Reading from the child

Read from the child process by parsing out complete lines and line-delimited JSON objects and arrays from its stdout stream using JSONSieve.

  var sieve = new JSONSieve();
  var sieveClosed = false;
  child.stdout.on('data', function(dataStr) {
    sieve.observe(dataStr);
  });
  sieve.on('json_object', emitter.emit.bind(emitter, 'json_object'));
  sieve.on('json_array', emitter.emit.bind(emitter, 'json_array'));
  sieve.on('stdout_line', emitter.emit.bind(emitter, 'stdout_line'));
  child.stderr.on('data', emitter.emit.bind(emitter, 'stderr_data'));
  child.stdout.on('data', emitter.emit.bind(emitter, 'stdout'));

Writing to the child: send()

  emitter.send = function(jsonVal) {
    try {
      var serData = JSON.stringify(jsonVal) + '\n';
      child.stdin.write(serData, opt.stringEncoding);
      return {
        bytesWritten: serData.length,
        prefix: serData.substr(0, 100),
      };
    } catch(e) {
      throw new Error('Unable to write to process: ' + e.message);
    }
  };

Terminating the child: close()

Kill the child’s process group gracefully. This involves the following steps:

  1. Send a SIGTERM signal to the child process group, allowing all processes in the group to die gracefully.
  2. Wait for opt.cleanupTimeoutMs milliseconds.
  3. If the child process has not exited, send a SIGKILL to the process group.
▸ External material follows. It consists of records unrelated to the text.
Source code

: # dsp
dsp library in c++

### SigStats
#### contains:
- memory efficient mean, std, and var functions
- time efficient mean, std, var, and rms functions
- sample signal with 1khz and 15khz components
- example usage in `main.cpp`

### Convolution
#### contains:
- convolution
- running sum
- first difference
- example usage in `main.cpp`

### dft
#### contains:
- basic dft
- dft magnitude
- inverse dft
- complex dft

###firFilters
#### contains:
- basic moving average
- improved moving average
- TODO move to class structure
This method is a public method that is offered via the return value of the superchild() call.

Note that we wait for the proxy emitter’s exit event before invoking the callback rather than the underlying node.js child process’s exit event. This is in order to wait for all output streams to flush before actually emitting the exit event, which is not guaranteed with node’s underlying child_process implementation.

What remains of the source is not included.